Over the years, different people have given me their rationale for using weekly videos in corporate worship. Usually, the argument is that it appeals to people and can help them understand the teaching of the passage in a way other than simply listening. I have little doubt that this is true. We can all agree that we are corporeal beings and naturally gravitate towards what we can see. Videos are appealing and can readily set before our eyes the truth that we may have just heard from the Scriptures. In fact, it may even lend itself well to this. But it is also a vehicle for emotionalism, moralism, sentimentalism, and sheer irreverence. However, more importantly, God has given His church something else to fulfill this longing: the sacraments. Could it be that videos in our corporate worship services have increased because we have created a church culture that has undervalued the sacraments?

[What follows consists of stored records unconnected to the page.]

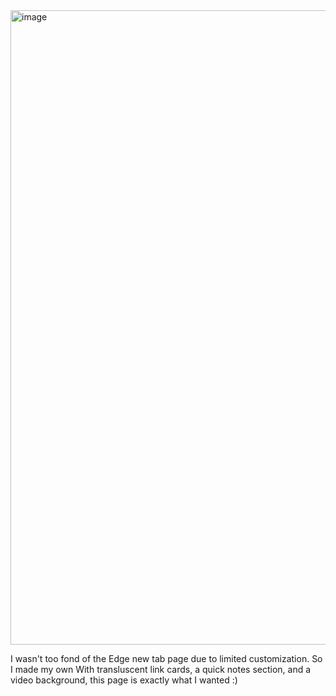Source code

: <img width="1792" height="1015" alt="image" src="https://github.com/user-attachments/assets/63b1ace8-2d74-41d1-8785-680694c721a6" />

I wasn't too fond of the Edge new tab page due to limited customization. 
So I made my own
With transluscent link cards, a quick notes section, and a video background, this page is exactly what I wanted :)
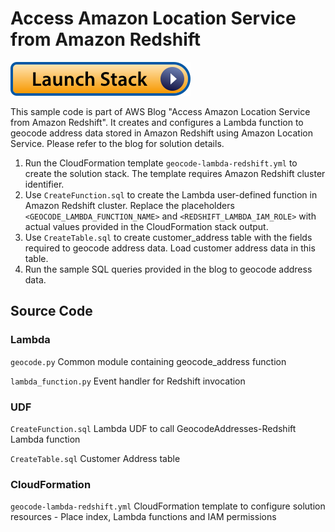 # Access Amazon Location Service from Amazon Redshift

[![Launch Stack](../images/launch-stack.svg)](https://console.aws.amazon.com/cloudformation/home#/stacks/quickcreate?templateUrl=https://amazon-location-service-lambda-udf.s3.amazonaws.com/geocode-lambda-redshift.yml)

This sample code is part of AWS Blog "Access Amazon Location Service from Amazon Redshift". It creates and configures a Lambda function to geocode address data stored in Amazon Redshift using Amazon Location Service. Please refer to the blog for solution details.

1. Run the CloudFormation template `geocode-lambda-redshift.yml` to create the solution stack. The template requires Amazon Redshift cluster identifier.
2. Use `CreateFunction.sql` to create the Lambda user-defined function in Amazon Redshift cluster. Replace the placeholders `<GEOCODE_LAMBDA_FUNCTION_NAME>` and `<REDSHIFT_LAMBDA_IAM_ROLE>` with actual values provided in the CloudFormation stack output.
3. Use `CreateTable.sql` to create customer_address table with the fields required to geocode address data. Load customer address data in this table.
4. Run the sample SQL queries provided in the blog to geocode address data.

## Source Code
### Lambda
`geocode.py`
    Common module containing geocode_address function
    
`lambda_function.py`
    Event handler for Redshift invocation

### UDF
`CreateFunction.sql`
    Lambda UDF to call GeocodeAddresses-Redshift Lambda function

`CreateTable.sql`
    Customer Address table

### CloudFormation
`geocode-lambda-redshift.yml`
    CloudFormation template to configure solution resources - Place index, Lambda functions and IAM permissions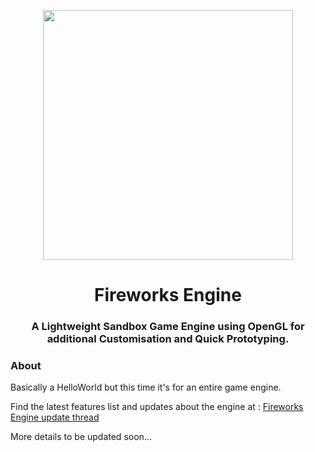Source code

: <p align="center">
  <img width=400" src="https://github.com/Pikachuxxxx/Fireworks-Engine/blob/master/fireworks%20logo.png">
</p>
<h1 align="center"> Fireworks Engine </h1>

<p align="center">
<h3 align="center">A Lightweight Sandbox Game Engine using OpenGL for additional Customisation and Quick Prototyping.</h3>
</p>

### About
Basically a HelloWorld but this time it's for an entire game engine.

Find the latest features list and updates about the engine at : [Fireworks Engine update thread](https://twitter.com/GameGraphicsGuy/status/1300449455733239808)


More details to be updated soon...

Calvin once ably said:
But as our faith is slight and feeble unless it be propped on all sides and sustained by every means, it trembles, wavers, totters, and at last gives way. Here our merciful Lord, according to his infinite kindness, so tempers himself to our capacity that, since we are creatures who always creep on the ground, cleave to the flesh, and, do not think about or even conceive of anything spiritual, he condescends to lead us to himself even by these earthly elements, and to set before us in the flesh a mirror of spiritual blessings." (Institutes, Book IV, Chapter 14, 3)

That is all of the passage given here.